►

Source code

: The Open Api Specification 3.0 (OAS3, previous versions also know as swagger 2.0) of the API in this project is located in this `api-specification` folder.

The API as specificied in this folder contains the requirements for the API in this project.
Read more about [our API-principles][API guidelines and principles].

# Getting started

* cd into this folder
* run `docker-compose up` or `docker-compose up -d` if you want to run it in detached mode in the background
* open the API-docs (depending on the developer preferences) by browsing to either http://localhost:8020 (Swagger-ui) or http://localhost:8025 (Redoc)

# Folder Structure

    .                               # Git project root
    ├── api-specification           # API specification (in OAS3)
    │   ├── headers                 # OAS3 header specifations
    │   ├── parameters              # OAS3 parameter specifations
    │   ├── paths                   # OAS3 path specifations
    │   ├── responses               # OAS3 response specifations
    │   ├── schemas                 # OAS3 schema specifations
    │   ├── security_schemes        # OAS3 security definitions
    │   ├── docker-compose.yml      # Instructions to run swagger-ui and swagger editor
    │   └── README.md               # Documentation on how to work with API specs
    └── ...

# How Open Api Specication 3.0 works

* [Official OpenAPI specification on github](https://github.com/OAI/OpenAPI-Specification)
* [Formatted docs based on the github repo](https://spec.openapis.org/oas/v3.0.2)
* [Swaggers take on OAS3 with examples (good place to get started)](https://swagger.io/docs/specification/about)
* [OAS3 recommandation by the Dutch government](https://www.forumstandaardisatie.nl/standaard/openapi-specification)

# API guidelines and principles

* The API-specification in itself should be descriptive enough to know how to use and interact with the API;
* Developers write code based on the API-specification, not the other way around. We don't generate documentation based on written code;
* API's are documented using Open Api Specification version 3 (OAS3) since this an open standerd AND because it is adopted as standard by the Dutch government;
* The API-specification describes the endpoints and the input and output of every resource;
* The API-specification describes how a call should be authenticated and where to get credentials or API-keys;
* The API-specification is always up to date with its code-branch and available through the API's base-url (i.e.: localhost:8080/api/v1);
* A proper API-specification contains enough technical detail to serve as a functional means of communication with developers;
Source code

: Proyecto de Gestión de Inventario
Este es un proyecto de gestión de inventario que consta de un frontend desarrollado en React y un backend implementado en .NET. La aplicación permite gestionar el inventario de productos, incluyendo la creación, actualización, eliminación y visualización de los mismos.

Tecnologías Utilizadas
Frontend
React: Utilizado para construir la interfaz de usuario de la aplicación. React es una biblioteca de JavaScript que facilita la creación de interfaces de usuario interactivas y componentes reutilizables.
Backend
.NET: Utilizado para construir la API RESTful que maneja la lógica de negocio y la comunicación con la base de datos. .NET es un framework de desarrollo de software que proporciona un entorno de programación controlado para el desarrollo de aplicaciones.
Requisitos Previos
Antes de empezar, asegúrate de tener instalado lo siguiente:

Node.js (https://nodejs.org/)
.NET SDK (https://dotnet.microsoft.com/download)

◄

> _YOUR GOAL_: For each line above that holds the string "docker", provide a copy of that line.

> _ANSWER TO THIS EXERCISE_:
* run `docker-compose up` or `docker-compose up -d` if you want to run it in detached mode in the background
    │   ├── docker-compose.yml      # Instructions to run swagger-ui and swagger editor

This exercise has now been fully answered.